In the mobile communication system using millimeter wave-based multi-beams, the service region of the base station includes a plurality of transmitting/receiving beams, and the transmitting/receiving beams use an identical frequency bandwidth and time slot. A plurality of terminals belonging to the same beam receive orthogonal components that are divided in a time or frequency domain to communicate with the base station. Here, the transmitting beams used by the terminal have a wider radiation pattern than the precise transmitting/receiving beams used by the base station because of limits of physical spaces, performance, and cost.

When the above-configured mobile communication system uses the same random access process as the existing LTE/LTE-A system, the random access preambles transmitted by the terminals are received in a plurality of receiving beams provided to the base station so a time used for a random access is increased because of interference between signals. Further, when detection of random access preambles is finished, identical random access preambles may be detected from the receiving beams of the base station because of the wide radiation pattern of the terminal. Therefore, the base station may not exactly know to which transmitting/receiving beam of the base station the terminal having transmitted the random access preamble belongs. Also, when the base station transmits an RAR message to the terminal having transmitted the random access preamble in response to the random access preamble, it may not know which transmitting beam to use.

The above information disclosed in this Background section is only for enhancement of understanding of the background of the invention and therefore it may contain information that does not form the prior art that is already known in this country to a person of ordinary skill in the art.

SUMMARY OF THE INVENTION

The present invention has been made in an effort to provide a method and device for processing a random access in a mobile communication system for increasing efficiency of a random access process in a millimeter wave-based mobile communication system.

An exemplary embodiment of the present invention provides a random access method by a base station for operating a plurality of transmitting/receiving beams in a service region. The random access method includes: dividing the service region into a plurality of sub-regions by using the plurality of transmitting/receiving beams; transmitting a system information block including random access information of the sub-regions by using transmitting beams belonging to the respective sub-regions; detecting a random access preamble transmitted by the terminal by using random access information of the sub-region to which the terminal belongs; determining a transmitting/receiving beam where the terminal is provided by using the random access preamble; and transmitting a random access response message including resource allocation information of the transmitting/receiving beam where the terminal is provided to the terminal.

The random access method may further include transmitting a sub-region reference signal including identifiers of the sub-regions and a beam-identifying reference signal including identifiers of the transmitting/receiving beams provided in the sub-regions.

Random access information of the sub-regions may include at least one index value allocated to the transmitting/receiving beam belonging to the sub-region and at least one a cyclic shift value allocated to the terminal, and the random access preamble may be generated by using an index value allocated to the transmitting/receiving beam to which the terminal belongs and the at least one cyclic shift value.

The detecting may include: generating random access preamble candidates by using an index value allocated to the transmitting/receiving beam to which the terminal belongs and at least one cyclic shift value allocated to the terminal; and detecting a random access preamble transmitted by the terminal by using the random access preamble candidates.

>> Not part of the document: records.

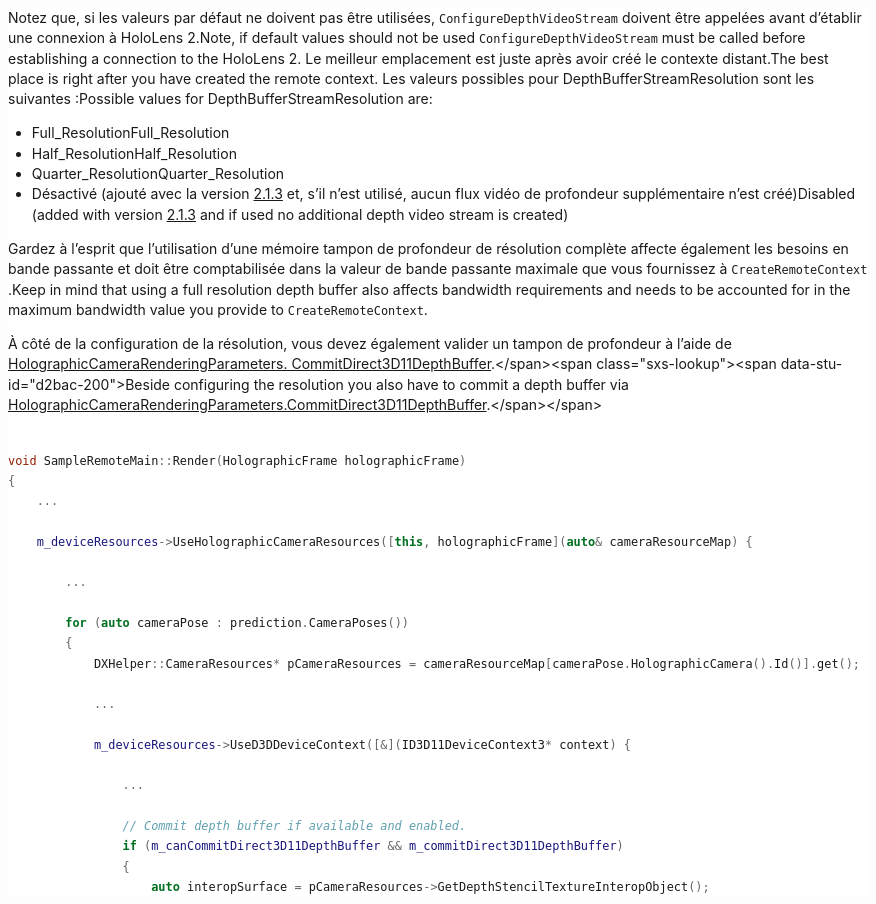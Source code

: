 <span data-ttu-id="d2bac-192">Notez que, si les valeurs par défaut ne doivent pas être utilisées, ```ConfigureDepthVideoStream``` doivent être appelées avant d’établir une connexion à HoloLens 2.</span><span class="sxs-lookup"><span data-stu-id="d2bac-192">Note, if default values should not be used ```ConfigureDepthVideoStream``` must be called before establishing a connection to the HoloLens 2.</span></span> <span data-ttu-id="d2bac-193">Le meilleur emplacement est juste après avoir créé le contexte distant.</span><span class="sxs-lookup"><span data-stu-id="d2bac-193">The best place is right after you have created the remote context.</span></span> <span data-ttu-id="d2bac-194">Les valeurs possibles pour DepthBufferStreamResolution sont les suivantes :</span><span class="sxs-lookup"><span data-stu-id="d2bac-194">Possible values for DepthBufferStreamResolution are:</span></span>

* <span data-ttu-id="d2bac-195">Full_Resolution</span><span class="sxs-lookup"><span data-stu-id="d2bac-195">Full_Resolution</span></span>
* <span data-ttu-id="d2bac-196">Half_Resolution</span><span class="sxs-lookup"><span data-stu-id="d2bac-196">Half_Resolution</span></span>
* <span data-ttu-id="d2bac-197">Quarter_Resolution</span><span class="sxs-lookup"><span data-stu-id="d2bac-197">Quarter_Resolution</span></span>
* <span data-ttu-id="d2bac-198">Désactivé (ajouté avec la version [2.1.3](holographic-remoting-version-history.md#v2.1.3) et, s’il n’est utilisé, aucun flux vidéo de profondeur supplémentaire n’est créé)</span><span class="sxs-lookup"><span data-stu-id="d2bac-198">Disabled (added with version [2.1.3](holographic-remoting-version-history.md#v2.1.3) and if used no additional depth video stream is created)</span></span>

<span data-ttu-id="d2bac-199">Gardez à l’esprit que l’utilisation d’une mémoire tampon de profondeur de résolution complète affecte également les besoins en bande passante et doit être comptabilisée dans la valeur de bande passante maximale que vous fournissez à ```CreateRemoteContext``` .</span><span class="sxs-lookup"><span data-stu-id="d2bac-199">Keep in mind that using a full resolution depth buffer also affects bandwidth requirements and needs to be accounted for in the maximum bandwidth value you provide to ```CreateRemoteContext```.</span></span>

<span data-ttu-id="d2bac-200">À côté de la configuration de la résolution, vous devez également valider un tampon de profondeur à l’aide de [HolographicCameraRenderingParameters. CommitDirect3D11DepthBuffer](https://docs.microsoft.com/uwp/api/windows.graphics.holographic.holographiccamerarenderingparameters.commitdirect3d11depthbuffer#Windows_Graphics_Holographic_HolographicCameraRenderingParameters_CommitDirect3D11DepthBuffer_Windows_Graphics_DirectX_Direct3D11_IDirect3DSurface_).</span><span class="sxs-lookup"><span data-stu-id="d2bac-200">Beside configuring the resolution you also have to commit a depth buffer via [HolographicCameraRenderingParameters.CommitDirect3D11DepthBuffer](https://docs.microsoft.com/uwp/api/windows.graphics.holographic.holographiccamerarenderingparameters.commitdirect3d11depthbuffer#Windows_Graphics_Holographic_HolographicCameraRenderingParameters_CommitDirect3D11DepthBuffer_Windows_Graphics_DirectX_Direct3D11_IDirect3DSurface_).</span></span>

```cpp

void SampleRemoteMain::Render(HolographicFrame holographicFrame)
{
    ...

    m_deviceResources->UseHolographicCameraResources([this, holographicFrame](auto& cameraResourceMap) {
        
        ...

        for (auto cameraPose : prediction.CameraPoses())
        {
            DXHelper::CameraResources* pCameraResources = cameraResourceMap[cameraPose.HolographicCamera().Id()].get();

            ...

            m_deviceResources->UseD3DDeviceContext([&](ID3D11DeviceContext3* context) {
                
                ...

                // Commit depth buffer if available and enabled.
                if (m_canCommitDirect3D11DepthBuffer && m_commitDirect3D11DepthBuffer)
                {
                    auto interopSurface = pCameraResources->GetDepthStencilTextureInteropObject();
```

The detecting may include combining a signal received through at least one receiving beam of the sub-region to which the terminal belongs to detect the random access preamble.

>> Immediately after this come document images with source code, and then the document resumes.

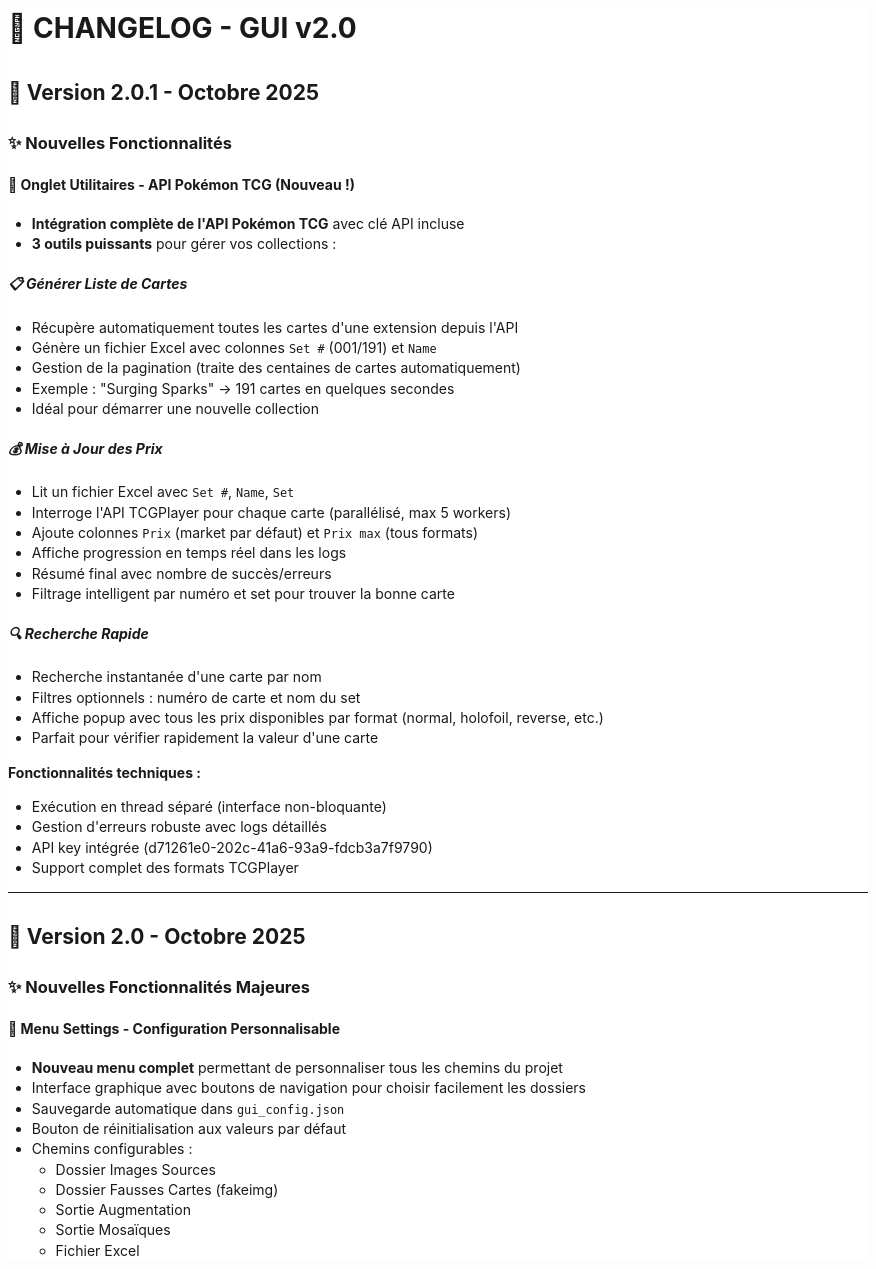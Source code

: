 # 📝 CHANGELOG - GUI v2.0

## 🎉 Version 2.0.1 - Octobre 2025

### ✨ Nouvelles Fonctionnalités

#### 🔧 Onglet Utilitaires - API Pokémon TCG (Nouveau !)
- **Intégration complète de l'API Pokémon TCG** avec clé API incluse
- **3 outils puissants** pour gérer vos collections :

##### 📋 Générer Liste de Cartes
  - Récupère automatiquement toutes les cartes d'une extension depuis l'API
  - Génère un fichier Excel avec colonnes `Set #` (001/191) et `Name`
  - Gestion de la pagination (traite des centaines de cartes automatiquement)
  - Exemple : "Surging Sparks" → 191 cartes en quelques secondes
  - Idéal pour démarrer une nouvelle collection

##### 💰 Mise à Jour des Prix
  - Lit un fichier Excel avec `Set #`, `Name`, `Set`
  - Interroge l'API TCGPlayer pour chaque carte (parallélisé, max 5 workers)
  - Ajoute colonnes `Prix` (market par défaut) et `Prix max` (tous formats)
  - Affiche progression en temps réel dans les logs
  - Résumé final avec nombre de succès/erreurs
  - Filtrage intelligent par numéro et set pour trouver la bonne carte

##### 🔍 Recherche Rapide
  - Recherche instantanée d'une carte par nom
  - Filtres optionnels : numéro de carte et nom du set
  - Affiche popup avec tous les prix disponibles par format (normal, holofoil, reverse, etc.)
  - Parfait pour vérifier rapidement la valeur d'une carte

**Fonctionnalités techniques :**
- Exécution en thread séparé (interface non-bloquante)
- Gestion d'erreurs robuste avec logs détaillés
- API key intégrée (d71261e0-202c-41a6-93a9-fdcb3a7f9790)
- Support complet des formats TCGPlayer

---

## 🎉 Version 2.0 - Octobre 2025

### ✨ Nouvelles Fonctionnalités Majeures

#### 🔧 Menu Settings - Configuration Personnalisable
- **Nouveau menu complet** permettant de personnaliser tous les chemins du projet
- Interface graphique avec boutons de navigation pour choisir facilement les dossiers
- Sauvegarde automatique dans `gui_config.json`
- Bouton de réinitialisation aux valeurs par défaut
- Chemins configurables :
  - Dossier Images Sources
  - Dossier Fausses Cartes (fakeimg)
  - Sortie Augmentation
  - Sortie Mosaïques
  - Fichier Excel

The random access method may further include: receiving the connection request message transmitted by the terminal through the receiving beam of the beam region to which the terminal belongs by using resource allocation information included in the random access response message; and transmitting the collision resolution message to the terminal through the transmitting beam having a same identifier as the receiving beam.

Another embodiment of the present invention provides a random access method by a terminal. The random access method includes: acquiring a sub-region in which the terminal is provided and a transmitting/receiving beam by using transmitting beams belonging to a plurality of sub-regions belonging to a service region of a base station; receiving a system information block including random access information of the sub-region in which the terminal is provided; transmitting a random access preamble generated by using random access information of the sub-region in which the terminal is provided; and receiving a random access response message including resource allocation information of the transmitting/receiving beam to which the terminal belongs from the base station.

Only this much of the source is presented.